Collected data
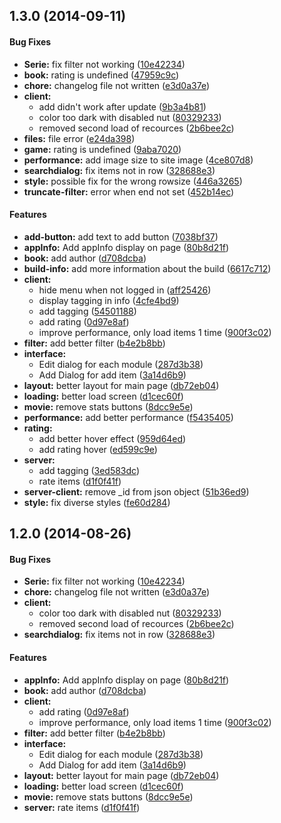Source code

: ## 1.3.0 (2014-09-11)


#### Bug Fixes

* **Serie:** fix filter not working ([10e42234](https://github.com/Opiskull/one4all/commit/10e4223407fd900323db871c751f0e2e7e220cf0))
* **book:** rating is undefined ([47959c9c](https://github.com/Opiskull/one4all/commit/47959c9c130fe25df98473ad9eb78c8b17a9aefd))
* **chore:** changelog file not written ([e3d0a37e](https://github.com/Opiskull/one4all/commit/e3d0a37e65418a3a1fc970776ea03952efe2c9b5))
* **client:**
  * add didn't work after update ([9b3a4b81](https://github.com/Opiskull/one4all/commit/9b3a4b81770898f64d8da612397d60151a04fdd3))
  * color too dark with disabled nut ([80329233](https://github.com/Opiskull/one4all/commit/80329233e8fe93898fd125def995f4f835030f86))
  * removed second load of recources ([2b6bee2c](https://github.com/Opiskull/one4all/commit/2b6bee2c7caa14c19fadb2b42b35cc41f4422ced))
* **files:** file error ([e24da398](https://github.com/Opiskull/one4all/commit/e24da398fcf0c510eb8a2cd40543a6f1deb402e3))
* **game:** rating is undefined ([9aba7020](https://github.com/Opiskull/one4all/commit/9aba7020c1ad2b8bf3000230d8ea82e86d2c7840))
* **performance:** add image size to site image ([4ce807d8](https://github.com/Opiskull/one4all/commit/4ce807d8b32973253dd0b0c2c8a8e1c60ee26511))
* **searchdialog:** fix items not in row ([328688e3](https://github.com/Opiskull/one4all/commit/328688e3f1fe9996d136d96b5cc21c7c27087811))
* **style:** possible fix for the wrong rowsize ([446a3265](https://github.com/Opiskull/one4all/commit/446a3265b820a047f42f8abf7b28627f2a2beaf6))
* **truncate-filter:** error when end not set ([452b14ec](https://github.com/Opiskull/one4all/commit/452b14ecc0096e5d414b5d9640035315dc0cc4a6))


#### Features

* **add-button:** add text to add button ([7038bf37](https://github.com/Opiskull/one4all/commit/7038bf37130532d490969cd1263113dddde3f81f))
* **appInfo:** Add appInfo display on page ([80b8d21f](https://github.com/Opiskull/one4all/commit/80b8d21f93cbe16fdd2ed032938f12ce60ece365))
* **book:** add author ([d708dcba](https://github.com/Opiskull/one4all/commit/d708dcba1069ec488009628010a2776f5e6c2373))
* **build-info:** add more information about the build ([6617c712](https://github.com/Opiskull/one4all/commit/6617c712c44bc945759228aaa879dff47fca3599))
* **client:**
  * hide menu when not logged in ([aff25426](https://github.com/Opiskull/one4all/commit/aff254262623ab309486edc94b6f57b86535c761))
  * display tagging in info ([4cfe4bd9](https://github.com/Opiskull/one4all/commit/4cfe4bd965cf8ae2c5162e8589a625beb0d9d112))
  * add tagging ([54501188](https://github.com/Opiskull/one4all/commit/54501188bb9a8dc051ab38b834ae80ff8a1b256c))
  * add rating ([0d97e8af](https://github.com/Opiskull/one4all/commit/0d97e8af3ca042022787862ba99d88ecc1f97995))
  * improve performance, only load items 1 time ([900f3c02](https://github.com/Opiskull/one4all/commit/900f3c02db763e02b71451dff725d271f7443346))
* **filter:** add better filter ([b4e2b8bb](https://github.com/Opiskull/one4all/commit/b4e2b8bbf3092132e881cfd19c28748a68395436))
* **interface:**
  * Edit dialog for each module ([287d3b38](https://github.com/Opiskull/one4all/commit/287d3b3808dd0aba14b33f8b4dec22b3b7cc743a))
  * Add Dialog for add item ([3a14d6b9](https://github.com/Opiskull/one4all/commit/3a14d6b96bc8b726ff07ab533fe1b37fb9d61540))
* **layout:** better layout for main page ([db72eb04](https://github.com/Opiskull/one4all/commit/db72eb047a7f5468cf5aa07df83ff753a7b75962))
* **loading:** better load screen ([d1cec60f](https://github.com/Opiskull/one4all/commit/d1cec60fec706d8da52cb55777d1ce7af5ac5e62))
* **movie:** remove stats buttons ([8dcc9e5e](https://github.com/Opiskull/one4all/commit/8dcc9e5ed3eed90841ba4562ab7f281b308bc3eb))
* **performance:** add better performance ([f5435405](https://github.com/Opiskull/one4all/commit/f54354054e39adecc2a3267715d29dd44bc78d42))
* **rating:**
  * add better hover effect ([959d64ed](https://github.com/Opiskull/one4all/commit/959d64edd882c56a165e02bebad1ccf73bf9c399))
  * add rating hover ([ed599c9e](https://github.com/Opiskull/one4all/commit/ed599c9e159776d287797442926ae0d5d6654ceb))
* **server:**
  * add tagging ([3ed583dc](https://github.com/Opiskull/one4all/commit/3ed583dc66fbe5e665f5e102b681d61d15ae0628))
  * rate items ([d1f0f41f](https://github.com/Opiskull/one4all/commit/d1f0f41f48c278dd2b12ad8e981e84a0825fadc1))
* **server-client:** remove _id from json object ([51b36ed9](https://github.com/Opiskull/one4all/commit/51b36ed9d985a3632917a0a8d379cc6b6051934d))
* **style:** fix diverse styles ([fe60d284](https://github.com/Opiskull/one4all/commit/fe60d284014ff34cc790a228c569b7dda6a6ebae))


## 1.2.0 (2014-08-26)


#### Bug Fixes

* **Serie:** fix filter not working ([10e42234](https://github.com/Opiskull/one4all/commit/10e4223407fd900323db871c751f0e2e7e220cf0))
* **chore:** changelog file not written ([e3d0a37e](https://github.com/Opiskull/one4all/commit/e3d0a37e65418a3a1fc970776ea03952efe2c9b5))
* **client:**
  * color too dark with disabled nut ([80329233](https://github.com/Opiskull/one4all/commit/80329233e8fe93898fd125def995f4f835030f86))
  * removed second load of recources ([2b6bee2c](https://github.com/Opiskull/one4all/commit/2b6bee2c7caa14c19fadb2b42b35cc41f4422ced))
* **searchdialog:** fix items not in row ([328688e3](https://github.com/Opiskull/one4all/commit/328688e3f1fe9996d136d96b5cc21c7c27087811))


#### Features

* **appInfo:** Add appInfo display on page ([80b8d21f](https://github.com/Opiskull/one4all/commit/80b8d21f93cbe16fdd2ed032938f12ce60ece365))
* **book:** add author ([d708dcba](https://github.com/Opiskull/one4all/commit/d708dcba1069ec488009628010a2776f5e6c2373))
* **client:**
  * add rating ([0d97e8af](https://github.com/Opiskull/one4all/commit/0d97e8af3ca042022787862ba99d88ecc1f97995))
  * improve performance, only load items 1 time ([900f3c02](https://github.com/Opiskull/one4all/commit/900f3c02db763e02b71451dff725d271f7443346))
* **filter:** add better filter ([b4e2b8bb](https://github.com/Opiskull/one4all/commit/b4e2b8bbf3092132e881cfd19c28748a68395436))
* **interface:**
  * Edit dialog for each module ([287d3b38](https://github.com/Opiskull/one4all/commit/287d3b3808dd0aba14b33f8b4dec22b3b7cc743a))
  * Add Dialog for add item ([3a14d6b9](https://github.com/Opiskull/one4all/commit/3a14d6b96bc8b726ff07ab533fe1b37fb9d61540))
* **layout:** better layout for main page ([db72eb04](https://github.com/Opiskull/one4all/commit/db72eb047a7f5468cf5aa07df83ff753a7b75962))
* **loading:** better load screen ([d1cec60f](https://github.com/Opiskull/one4all/commit/d1cec60fec706d8da52cb55777d1ce7af5ac5e62))
* **movie:** remove stats buttons ([8dcc9e5e](https://github.com/Opiskull/one4all/commit/8dcc9e5ed3eed90841ba4562ab7f281b308bc3eb))
* **server:** rate items ([d1f0f41f](https://github.com/Opiskull/one4all/commit/d1f0f41f48c278dd2b12ad8e981e84a0825fadc1))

*Action item*
All the records need to be set down word for word, with the images left out.

*Answer box*
Source code

: ## 1.3.0 (2014-09-11)


#### Bug Fixes

* **Serie:** fix filter not working ([10e42234](https://github.com/Opiskull/one4all/commit/10e4223407fd900323db871c751f0e2e7e220cf0))
* **book:** rating is undefined ([47959c9c](https://github.com/Opiskull/one4all/commit/47959c9c130fe25df98473ad9eb78c8b17a9aefd))
* **chore:** changelog file not written ([e3d0a37e](https://github.com/Opiskull/one4all/commit/e3d0a37e65418a3a1fc970776ea03952efe2c9b5))
* **client:**
  * add didn't work after update ([9b3a4b81](https://github.com/Opiskull/one4all/commit/9b3a4b81770898f64d8da612397d60151a04fdd3))
  * color too dark with disabled nut ([80329233](https://github.com/Opiskull/one4all/commit/80329233e8fe93898fd125def995f4f835030f86))
  * removed second load of recources ([2b6bee2c](https://github.com/Opiskull/one4all/commit/2b6bee2c7caa14c19fadb2b42b35cc41f4422ced))
* **files:** file error ([e24da398](https://github.com/Opiskull/one4all/commit/e24da398fcf0c510eb8a2cd40543a6f1deb402e3))
* **game:** rating is undefined ([9aba7020](https://github.com/Opiskull/one4all/commit/9aba7020c1ad2b8bf3000230d8ea82e86d2c7840))
* **performance:** add image size to site image ([4ce807d8](https://github.com/Opiskull/one4all/commit/4ce807d8b32973253dd0b0c2c8a8e1c60ee26511))
* **searchdialog:** fix items not in row ([328688e3](https://github.com/Opiskull/one4all/commit/328688e3f1fe9996d136d96b5cc21c7c27087811))
* **style:** possible fix for the wrong rowsize ([446a3265](https://github.com/Opiskull/one4all/commit/446a3265b820a047f42f8abf7b28627f2a2beaf6))
* **truncate-filter:** error when end not set ([452b14ec](https://github.com/Opiskull/one4all/commit/452b14ecc0096e5d414b5d9640035315dc0cc4a6))


#### Features

* **add-button:** add text to add button ([7038bf37](https://github.com/Opiskull/one4all/commit/7038bf37130532d490969cd1263113dddde3f81f))
* **appInfo:** Add appInfo display on page ([80b8d21f](https://github.com/Opiskull/one4all/commit/80b8d21f93cbe16fdd2ed032938f12ce60ece365))
* **book:** add author ([d708dcba](https://github.com/Opiskull/one4all/commit/d708dcba1069ec488009628010a2776f5e6c2373))
* **build-info:** add more information about the build ([6617c712](https://github.com/Opiskull/one4all/commit/6617c712c44bc945759228aaa879dff47fca3599))
* **client:**
  * hide menu when not logged in ([aff25426](https://github.com/Opiskull/one4all/commit/aff254262623ab309486edc94b6f57b86535c761))
  * display tagging in info ([4cfe4bd9](https://github.com/Opiskull/one4all/commit/4cfe4bd965cf8ae2c5162e8589a625beb0d9d112))
  * add tagging ([54501188](https://github.com/Opiskull/one4all/commit/54501188bb9a8dc051ab38b834ae80ff8a1b256c))
  * add rating ([0d97e8af](https://github.com/Opiskull/one4all/commit/0d97e8af3ca042022787862ba99d88ecc1f97995))
  * improve performance, only load items 1 time ([900f3c02](https://github.com/Opiskull/one4all/commit/900f3c02db763e02b71451dff725d271f7443346))
* **filter:** add better filter ([b4e2b8bb](https://github.com/Opiskull/one4all/commit/b4e2b8bbf3092132e881cfd19c28748a68395436))
* **interface:**
  * Edit dialog for each module ([287d3b38](https://github.com/Opiskull/one4all/commit/287d3b3808dd0aba14b33f8b4dec22b3b7cc743a))
  * Add Dialog for add item ([3a14d6b9](https://github.com/Opiskull/one4all/commit/3a14d6b96bc8b726ff07ab533fe1b37fb9d61540))
* **layout:** better layout for main page ([db72eb04](https://github.com/Opiskull/one4all/commit/db72eb047a7f5468cf5aa07df83ff753a7b75962))
* **loading:** better load screen ([d1cec60f](https://github.com/Opiskull/one4all/commit/d1cec60fec706d8da52cb55777d1ce7af5ac5e62))
* **movie:** remove stats buttons ([8dcc9e5e](https://github.com/Opiskull/one4all/commit/8dcc9e5ed3eed90841ba4562ab7f281b308bc3eb))
* **performance:** add better performance ([f5435405](https://github.com/Opiskull/one4all/commit/f54354054e39adecc2a3267715d29dd44bc78d42))
* **rating:**
  * add better hover effect ([959d64ed](https://github.com/Opiskull/one4all/commit/959d64edd882c56a165e02bebad1ccf73bf9c399))
  * add rating hover ([ed599c9e](https://github.com/Opiskull/one4all/commit/ed599c9e159776d287797442926ae0d5d6654ceb))
* **server:**
  * add tagging ([3ed583dc](https://github.com/Opiskull/one4all/commit/3ed583dc66fbe5e665f5e102b681d61d15ae0628))
  * rate items ([d1f0f41f](https://github.com/Opiskull/one4all/commit/d1f0f41f48c278dd2b12ad8e981e84a0825fadc1))
* **server-client:** remove _id from json object ([51b36ed9](https://github.com/Opiskull/one4all/commit/51b36ed9d985a3632917a0a8d379cc6b6051934d))
* **style:** fix diverse styles ([fe60d284](https://github.com/Opiskull/one4all/commit/fe60d284014ff34cc790a228c569b7dda6a6ebae))


## 1.2.0 (2014-08-26)


#### Bug Fixes

* **Serie:** fix filter not working ([10e42234](https://github.com/Opiskull/one4all/commit/10e4223407fd900323db871c751f0e2e7e220cf0))
* **chore:** changelog file not written ([e3d0a37e](https://github.com/Opiskull/one4all/commit/e3d0a37e65418a3a1fc970776ea03952efe2c9b5))
* **client:**
  * color too dark with disabled nut ([80329233](https://github.com/Opiskull/one4all/commit/80329233e8fe93898fd125def995f4f835030f86))
  * removed second load of recources ([2b6bee2c](https://github.com/Opiskull/one4all/commit/2b6bee2c7caa14c19fadb2b42b35cc41f4422ced))
* **searchdialog:** fix items not in row ([328688e3](https://github.com/Opiskull/one4all/commit/328688e3f1fe9996d136d96b5cc21c7c27087811))


#### Features

* **appInfo:** Add appInfo display on page ([80b8d21f](https://github.com/Opiskull/one4all/commit/80b8d21f93cbe16fdd2ed032938f12ce60ece365))
* **book:** add author ([d708dcba](https://github.com/Opiskull/one4all/commit/d708dcba1069ec488009628010a2776f5e6c2373))
* **client:**
  * add rating ([0d97e8af](https://github.com/Opiskull/one4all/commit/0d97e8af3ca042022787862ba99d88ecc1f97995))
  * improve performance, only load items 1 time ([900f3c02](https://github.com/Opiskull/one4all/commit/900f3c02db763e02b71451dff725d271f7443346))
* **filter:** add better filter ([b4e2b8bb](https://github.com/Opiskull/one4all/commit/b4e2b8bbf3092132e881cfd19c28748a68395436))
* **interface:**
  * Edit dialog for each module ([287d3b38](https://github.com/Opiskull/one4all/commit/287d3b3808dd0aba14b33f8b4dec22b3b7cc743a))
  * Add Dialog for add item ([3a14d6b9](https://github.com/Opiskull/one4all/commit/3a14d6b96bc8b726ff07ab533fe1b37fb9d61540))
* **layout:** better layout for main page ([db72eb04](https://github.com/Opiskull/one4all/commit/db72eb047a7f5468cf5aa07df83ff753a7b75962))
* **loading:** better load screen ([d1cec60f](https://github.com/Opiskull/one4all/commit/d1cec60fec706d8da52cb55777d1ce7af5ac5e62))
* **movie:** remove stats buttons ([8dcc9e5e](https://github.com/Opiskull/one4all/commit/8dcc9e5ed3eed90841ba4562ab7f281b308bc3eb))
* **server:** rate items ([d1f0f41f](https://github.com/Opiskull/one4all/commit/d1f0f41f48c278dd2b12ad8e981e84a0825fadc1))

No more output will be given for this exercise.